One piece of advice I received too late was never drive one of these until you have stripped and checked the differential

Howard Hodson

I was fortunate that the person who had my 1909A before me has already striped and replaced the pinion gears & Bearing, and fitted a modern grease nipple to this which I grease before driving each time.

IMO though the other critical area in the 2 cylinder Maxwell's is in ensuring that there is sufficient oil in the sump and flowing through the drippers to keep the bearings lubricated, especially the front bearing. I've heard of 2 of these where the front bearings have worn and I'm sure it is due to the lack of oil getting to the front of the engine. If there is some oil in the sump and the you can see the oil drippers constantly running at a reasonable rate, then this should not be a problem.

In my car I had a problem where these oil drippers never were running constantly and would vary depending upon the speed of the motor, although everything seemed to be ok, ie ball valves in place and operating properly, and the oil tank and system was sealed, the always slowed down when the engine speeded up.

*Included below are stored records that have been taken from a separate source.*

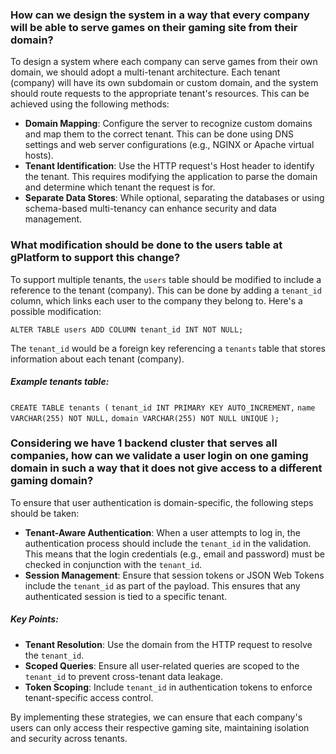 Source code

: ### How can we design the system in a way that every company will be able to serve games on their gaming site from their domain?

To design a system where each company can serve games from their own domain, we should adopt a multi-tenant architecture. Each tenant (company) will have its own subdomain or custom domain, and the system should route requests to the appropriate tenant's resources. This can be achieved using the following methods:

* __Domain Mapping__: Configure the server to recognize custom domains and map them to the correct tenant. This can be done using DNS settings and web server configurations (e.g., NGINX or Apache virtual hosts).
* __Tenant Identification__: Use the HTTP request's Host header to identify the tenant. This requires modifying the application to parse the domain and determine which tenant the request is for.
* __Separate Data Stores__: While optional, separating the databases or using schema-based multi-tenancy can enhance security and data management.

### What modification should be done to the users table at gPlatform to support this change?

To support multiple tenants, the `users` table should be modified to include a reference to the tenant (company). This can be done by adding a `tenant_id` column, which links each user to the company they belong to. Here's a possible modification:

`ALTER TABLE users ADD COLUMN tenant_id INT NOT NULL;`

The `tenant_id` would be a foreign key referencing a `tenants` table that stores information about each tenant (company).
##### Example tenants table:

`CREATE TABLE tenants (`
    `tenant_id INT PRIMARY KEY AUTO_INCREMENT,`
    `name VARCHAR(255) NOT NULL,`
    `domain VARCHAR(255) NOT NULL UNIQUE`
`);`

### Considering we have 1 backend cluster that serves all companies, how can we validate a user login on one gaming domain in such a way that it does not give access to a different gaming domain?

To ensure that user authentication is domain-specific, the following steps should be taken:

* __Tenant-Aware Authentication__: When a user attempts to log in, the authentication process should include the `tenant_id` in the validation. This means that the login credentials (e.g., email and password) must be checked in conjunction with the `tenant_id`.
* __Session Management__: Ensure that session tokens or JSON Web Tokens include the `tenant_id` as part of the payload. This ensures that any authenticated session is tied to a specific tenant.

##### Key Points:
* __Tenant Resolution__: Use the domain from the HTTP request to resolve the `tenant_id`.
* __Scoped Queries__: Ensure all user-related queries are scoped to the `tenant_id` to prevent cross-tenant data leakage.
* __Token Scoping__: Include `tenant_id` in authentication tokens to enforce tenant-specific access control.

By implementing these strategies, we can ensure that each company's users can only access their respective gaming site, maintaining isolation and security across tenants.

Although I cant prove it I'm sure that this is due to the changes made to the engine that differ from the original when it was restored, ie modern pistons and rings, my fix for this was not a conventional one, but works and gives me great confidence that the drippers are now working in a constant manner.

What I did was I bought a battery powered aquarium pump and using a T piece plumbed this into the oiling system near the oil tank, the added pressure from this is enough to keep the oil flowing constantly through the drippers regardless of the speed the engine is running.